Arrived ourselves at the last bounds of liberty and equality, trampling
under our feet all human superstitions, (after, however, a four years'
war with them,) we attempt all at once to raise to the same eminence
men, strangers even to the first elementary principles of liberty, and
plunged for fifteen hundred years in ignorance and superstition; we
wished to force men to see, when a thick cataract covered their eyes,
even before we had removed that cataract; we would force men to see,
whose dulness of character had raised a mist before their eyes, and
before that character was altered.[8]
Do you believe that the doctrine which now prevails in France would have
found many partisans among us in 1789? No: a revolution in ideas and in
prejudices is not made with that rapidity; it moves gradually; it does
not escalade.
Philosophy does not inspire by violence, nor by seduction; nor is it the
sword that begets love of liberty.
Joseph the Second also borrowed the language of philosophy, when he
wished to suppress the monks in Belgium, and to seize upon their
revenues. There was seen on him a mask only of philosophy, covering the
hideous countenance of a greedy despot; and the people ran to arms.
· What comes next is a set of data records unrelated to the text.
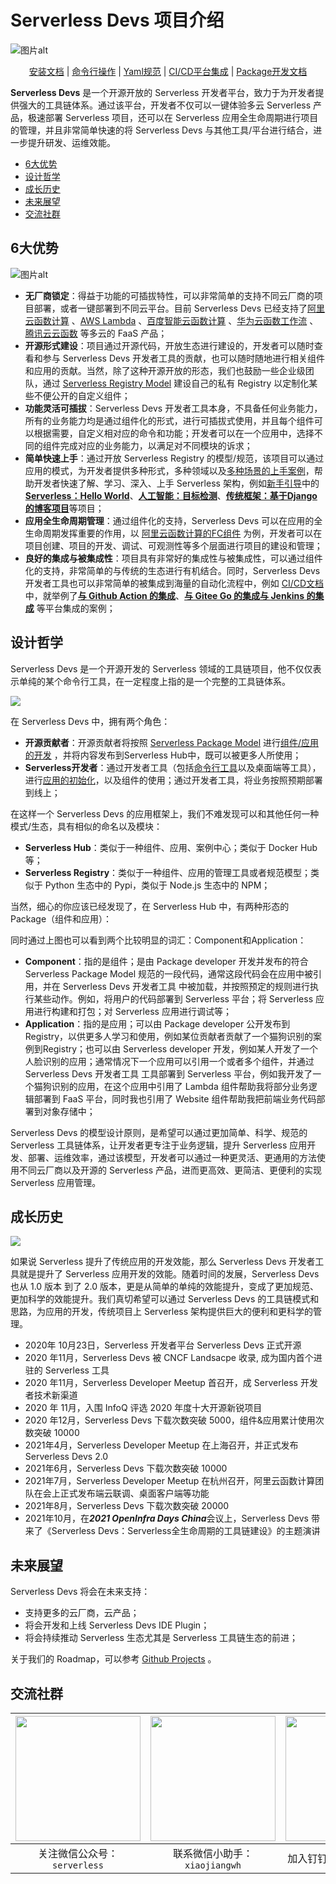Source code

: # Serverless Devs 项目介绍

![图片alt](https://serverless-article-picture.oss-cn-hangzhou.aliyuncs.com/1635390357469_20211028030558116850.png)


<p align="center">
<a href="./install.md">安装文档</a> |  <a href="./command/readme.md">命令行操作</a> | <a href="./yaml.md">Yaml规范</a> | <a href="./cicd.md">CI/CD平台集成</a> | <a href="./package_dev.md">Package开发文档</a>
</p>



**Serverless Devs** 是一个开源开放的 Serverless 开发者平台，致力于为开发者提供强大的工具链体系。通过该平台，开发者不仅可以一键体验多云 Serverless 产品，极速部署 Serverless 项目，还可以在 Serverless 应用全生命周期进行项目的管理，并且非常简单快速的将 Serverless Devs 与其他工具/平台进行结合，进一步提升研发、运维效能。


- [6大优势](#6大优势)
- [设计哲学](#设计哲学)
- [成长历史](#成长历史)
- [未来展望](#未来展望)
- [交流社群](#交流社群)

## 6大优势

![图片alt](https://serverless-article-picture.oss-cn-hangzhou.aliyuncs.com/1635319587379_20211027072627561648.png)

- **无厂商锁定**：得益于功能的可插拔特性，可以非常简单的支持不同云厂商的项目部署，或者一键部署到不同云平台。目前 Serverless Devs 已经支持了[阿里云函数计算](https://github.com/devsapp/fc) 、[AWS Lambda](https://github.com/devscomp/lambda) 、[百度智能云函数计算](https://github.com/xinwuyun/cfc) 、[华为云函数工作流](https://github.com/xinwuyun/fg) 、[腾讯云云函数](https://github.com/devscomp/scf) 等多云的 FaaS 产品；
- **开源形式建设**：项目通过开源代码，开放生态进行建设的，开发者可以随时查看和参与 Serverless Devs 开发者工具的贡献，也可以随时随地进行相关组件和应用的贡献。当然，除了这种开源开放的形态，我们也鼓励一些企业级团队，通过 [Serverless Registry Model](./../../spec/zh/0.0.1/serverless_registry_model/readme.md) 建设自己的私有 Registry 以定制化某些不便公开的自定义组件；
- **功能灵活可插拔**：Serverless Devs 开发者工具本身，不具备任何业务能力，所有的业务能力均是通过组件化的形式，进行可插拔式使用，并且每个组件可以根据需要，自定义相对应的命令和功能；开发者可以在一个应用中，选择不同的组件完成对应的业务能力，以满足对不同模块的诉求；
- **简单快速上手**：通过开放 Serverless Registry 的模型/规范，该项目可以通过应用的模式，为开发者提供多种形式，多种领域以及[多种场景的上手案例](./awesome.md)，帮助开发者快速了解、学习、深入、上手 Serverless 架构，例如[新手引导](./quick_start.md)中的[**Serverless：Hello World**](./quick_start.md#serverlesshello-world)、[**人工智能：目标检测**](./quick_start.md#人工智能目标检测)、[**传统框架：基于Django的博客项目**](./quick_start.md#传统框架基于django的博客项目)等项目；
- **应用全生命周期管理**：通过组件化的支持，Serverless Devs 可以在应用的全生命周期发挥重要的作用，以 [阿里云函数计算的FC组件](https://github.com/devsapp/fc) 为例，开发者可以在项目创建、项目的开发、调试、可观测性等多个层面进行项目的建设和管理；
- **良好的集成与被集成性**：项目具有非常好的集成性与被集成性，可以通过组件化的支持，非常简单的与传统的生态进行有机结合。同时，Serverless Devs 开发者工具也可以非常简单的被集成到海量的自动化流程中，例如 [CI/CD文档](./cicd.md) 中，就举例了[**与 Github Action 的集成**](./cicd.md#与-github-action-的集成)、[**与 Gitee Go 的集成**](./cicd.md#与-gitee-go-的集成)[**与 Jenkins 的集成**](./cicd.md#与-jenkins-的集成) 等平台集成的案例；

## 设计哲学

Serverless Devs 是一个开源开发的 Serverless 领域的工具链项目，他不仅仅表示单纯的某个命令行工具，在一定程度上指的是一个完整的工具链体系。

![](https://example-static.oss-cn-beijing.aliyuncs.com/github-static/01.png)

在 Serverless Devs 中，拥有两个角色：

- **开源贡献者**：开源贡献者将按照 [Serverless Package Model](./../../spec/zh/0.0.1/serverless_pacakge_model/readme.md) 进行[组件/应用的开发](./package_dev.md) ，并将内容发布到Serverless Hub中，既可以被更多人所使用；
- **Serverless开发者**：通过开发者工具（包括[命令行工具](./install.md)以及桌面端等工具），进行[应用的初始化](./quick_start.md)，以及组件的使用；通过开发者工具，将业务按照预期部署到线上；

在这样一个 Serverless Devs 的应用框架上，我们不难发现可以和其他任何一种模式/生态，具有相似的命名以及模块：

- **Serverless Hub**：类似于一种组件、应用、案例中心；类似于 Docker Hub 等；
- **Serverless Registry**：类似于一种组件、应用的管理工具或者规范模型；类似于 Python 生态中的 Pypi，类似于 Node.js 生态中的 NPM；

当然，细心的你应该已经发现了，在 Serverless Hub 中，有两种形态的 Package（组件和应用）：

同时通过上图也可以看到两个比较明显的词汇：Component和Application：
- **Component**：指的是组件；是由 Package developer 开发并发布的符合 Serverless Package Model 规范的一段代码，通常这段代码会在应用中被引用，并在 Serverless Devs 开发者工具 中被加载，并按照预定的规则进行执行某些动作。例如，将用户的代码部署到 Serverless 平台；将 Serverless 应用进行构建和打包；对 Serverless 应用进行调试等；
- **Application**：指的是应用；可以由 Package developer 公开发布到 Registry，以供更多人学习和使用，例如某位贡献者贡献了一个猫狗识别的案例到Registry；也可以由 Serverless developer 开发，例如某人开发了一个 人脸识别的应用；通常情况下一个应用可以引用一个或者多个组件，并通过 Serverless Devs 开发者工具 工具部署到 Serverless 平台，例如我开发了一个猫狗识别的应用，在这个应用中引用了 Lambda 组件帮助我将部分业务逻辑部署到 FaaS 平台，同时我也引用了 Website 组件帮助我把前端业务代码部署到对象存储中；

Serverless Devs 的模型设计原则，是希望可以通过更加简单、科学、规范的 Serverless 工具链体系，让开发者更专注于业务逻辑，提升 Serverless 应用开发、部署、运维效率，通过该模型，开发者可以通过一种更灵活、更通用的方法使用不同云厂商以及开源的 Serverless 产品，进而更高效、更简洁、更便利的实现 Serverless 应用管理。

## 成长历史

![](https://example-static.oss-cn-beijing.aliyuncs.com/github-static/02.png)

如果说 Serverless 提升了传统应用的开发效能，那么 Serverless Devs 开发者工具就是提升了 Serverless 应用开发的效能。随着时间的发展，Serverless Devs 也从 1.0 版本 到了 2.0 版本，更是从简单的单纯的效能提升，变成了更加规范、更加科学的效能提升。我们真切希望可以通过 Serverless Devs 的工具链模式和思路，为应用的开发，传统项目上 Serverless 架构提供巨大的便利和更科学的管理。

- 2020年 10月23日，Serverless 开发者平台 Serverless Devs 正式开源
- 2020 年11月，Serverless Devs 被 CNCF Landsacpe 收录, 成为国内首个进驻的 Serverless 工具
- 2020 年11月，Serverless Developer Meetup 首召开，成 Serverless 开发者技术新渠道
- 2020 年 11月，入围 InfoQ 评选 2020 年度十大开源新锐项目
- 2020 年12月，Serverless Devs 下载次数突破 5000，组件&应用累计使用次数突破 10000
- 2021年4月，Serverless Developer Meetup 在上海召开，并正式发布 Serverless Devs 2.0
- 2021年6月，Serverless Devs 下载次数突破 10000
- 2021年7月，Serverless Developer Meetup 在杭州召开，阿里云函数计算团队在会上正式发布端云联调、桌面客户端等功能
- 2021年8月，Serverless Devs 下载次数突破 20000
- 2021年10月，在***2021 OpenInfra Days China***会议上，Serverless Devs 带来了《Serverless Devs：Serverless全生命周期的工具链建设》的主题演讲

## 未来展望

Serverless Devs 将会在未来支持：
- 支持更多的云厂商，云产品；
- 将会开发和上线 Serverless Devs IDE Plugin；
- 将会持续推动 Serverless 生态尤其是 Serverless 工具链生态的前进；

关于我们的 Roadmap，可以参考 [Github Projects](#https://github.com/Serverless-Devs/Serverless-Devs/projects) 。

## 交流社群

<p align="center">

| <img src="https://serverless-article-picture.oss-cn-hangzhou.aliyuncs.com/1635407298906_20211028074819117230.png" width="200px" > | <img src="https://serverless-article-picture.oss-cn-hangzhou.aliyuncs.com/1635407044136_20211028074404326599.png" width="200px" > | <img src="https://serverless-article-picture.oss-cn-hangzhou.aliyuncs.com/1635407252200_20211028074732517533.png" width="200px" > |
|--- | --- | --- |
| <center>关注微信公众号：`serverless`</center> | <center>联系微信小助手：`xiaojiangwh`</center> | <center>加入钉钉交流群：`33947367`</center> | 

</p>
Nothing better than another kind of despotism has been seen in the
_revolutionary power_.
We have seen in the commissioners of the National Convention nothing but
proconsuls working the mine of Belgium for the profit of the French
nation, seeking to conquer it for the sovereign of Paris,--either to
aggrandize his empire, or to share the burdens of the debts, and furnish
a rich prize to the robbers who domineered in France.